* _WORK TO BE COMPLETED_: Where "relationship" occurs in a line of the entries below, copy that line.

[Saved entries]
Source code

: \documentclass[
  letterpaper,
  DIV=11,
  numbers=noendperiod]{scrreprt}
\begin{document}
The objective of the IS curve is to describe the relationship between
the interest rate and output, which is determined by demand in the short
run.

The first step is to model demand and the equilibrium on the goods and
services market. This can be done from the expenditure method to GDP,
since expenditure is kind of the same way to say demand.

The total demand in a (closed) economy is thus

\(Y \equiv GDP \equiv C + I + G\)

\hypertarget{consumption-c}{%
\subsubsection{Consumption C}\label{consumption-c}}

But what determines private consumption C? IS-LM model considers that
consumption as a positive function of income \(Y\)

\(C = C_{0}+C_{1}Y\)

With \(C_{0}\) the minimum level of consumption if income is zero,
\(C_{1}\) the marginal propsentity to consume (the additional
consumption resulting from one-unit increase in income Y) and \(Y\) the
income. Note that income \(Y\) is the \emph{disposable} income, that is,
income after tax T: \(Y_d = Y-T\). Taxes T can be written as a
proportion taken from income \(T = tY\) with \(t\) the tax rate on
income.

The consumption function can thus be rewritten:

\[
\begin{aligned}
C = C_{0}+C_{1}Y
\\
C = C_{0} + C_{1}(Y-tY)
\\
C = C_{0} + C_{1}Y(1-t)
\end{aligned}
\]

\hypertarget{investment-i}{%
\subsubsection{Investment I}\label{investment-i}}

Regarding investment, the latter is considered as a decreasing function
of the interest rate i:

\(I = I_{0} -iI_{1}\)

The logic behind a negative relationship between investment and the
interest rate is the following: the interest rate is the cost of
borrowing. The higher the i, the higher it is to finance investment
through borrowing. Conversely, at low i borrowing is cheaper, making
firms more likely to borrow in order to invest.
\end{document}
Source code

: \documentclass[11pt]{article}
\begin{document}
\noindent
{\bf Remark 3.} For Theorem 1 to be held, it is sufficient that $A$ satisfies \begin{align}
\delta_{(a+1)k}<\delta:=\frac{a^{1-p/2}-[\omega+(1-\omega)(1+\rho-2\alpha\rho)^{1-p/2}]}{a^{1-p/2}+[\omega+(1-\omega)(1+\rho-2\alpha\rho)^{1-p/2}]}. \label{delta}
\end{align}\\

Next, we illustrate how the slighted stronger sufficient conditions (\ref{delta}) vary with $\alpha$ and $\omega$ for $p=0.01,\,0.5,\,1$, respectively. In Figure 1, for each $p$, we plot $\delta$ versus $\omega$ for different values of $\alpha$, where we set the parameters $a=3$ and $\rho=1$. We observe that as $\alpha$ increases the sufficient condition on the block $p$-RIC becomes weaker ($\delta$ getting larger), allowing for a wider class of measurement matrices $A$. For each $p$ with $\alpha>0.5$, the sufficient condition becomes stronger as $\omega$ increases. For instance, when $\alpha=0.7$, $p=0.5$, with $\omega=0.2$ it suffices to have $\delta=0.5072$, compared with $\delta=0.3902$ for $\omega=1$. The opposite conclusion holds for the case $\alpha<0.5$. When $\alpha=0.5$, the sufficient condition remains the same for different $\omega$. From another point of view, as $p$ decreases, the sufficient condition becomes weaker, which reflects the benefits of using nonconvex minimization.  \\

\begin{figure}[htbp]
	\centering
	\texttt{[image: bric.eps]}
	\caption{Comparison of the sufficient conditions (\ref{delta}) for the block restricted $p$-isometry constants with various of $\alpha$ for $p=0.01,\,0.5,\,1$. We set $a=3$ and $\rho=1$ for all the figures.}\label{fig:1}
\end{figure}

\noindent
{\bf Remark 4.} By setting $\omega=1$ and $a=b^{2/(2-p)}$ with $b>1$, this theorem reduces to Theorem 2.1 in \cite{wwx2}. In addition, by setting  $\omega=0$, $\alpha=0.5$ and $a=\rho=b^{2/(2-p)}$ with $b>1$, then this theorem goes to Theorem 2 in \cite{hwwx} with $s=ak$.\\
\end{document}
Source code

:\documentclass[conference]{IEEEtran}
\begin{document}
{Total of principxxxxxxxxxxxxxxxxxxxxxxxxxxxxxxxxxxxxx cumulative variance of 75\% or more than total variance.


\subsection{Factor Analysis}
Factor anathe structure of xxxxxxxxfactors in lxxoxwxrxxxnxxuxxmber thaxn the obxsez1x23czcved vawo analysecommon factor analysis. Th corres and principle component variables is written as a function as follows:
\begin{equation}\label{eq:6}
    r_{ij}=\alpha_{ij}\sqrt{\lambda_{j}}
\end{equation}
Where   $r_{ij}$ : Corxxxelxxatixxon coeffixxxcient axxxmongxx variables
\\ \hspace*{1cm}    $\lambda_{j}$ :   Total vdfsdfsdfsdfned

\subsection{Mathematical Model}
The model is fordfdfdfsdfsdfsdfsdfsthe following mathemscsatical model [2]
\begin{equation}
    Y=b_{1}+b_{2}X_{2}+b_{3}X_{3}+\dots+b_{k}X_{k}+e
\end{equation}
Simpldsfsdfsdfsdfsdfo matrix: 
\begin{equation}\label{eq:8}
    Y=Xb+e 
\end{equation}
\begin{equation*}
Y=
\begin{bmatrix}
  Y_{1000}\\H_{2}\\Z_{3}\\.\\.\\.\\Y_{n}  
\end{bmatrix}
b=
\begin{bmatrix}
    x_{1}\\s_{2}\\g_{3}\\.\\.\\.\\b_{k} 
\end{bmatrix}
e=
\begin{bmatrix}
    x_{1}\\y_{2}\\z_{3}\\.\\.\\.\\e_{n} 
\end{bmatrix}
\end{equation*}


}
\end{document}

* _WRITTEN ANSWER_:
The objective of the IS curve is to describe the relationship between
The logic behind a negative relationship between investment and the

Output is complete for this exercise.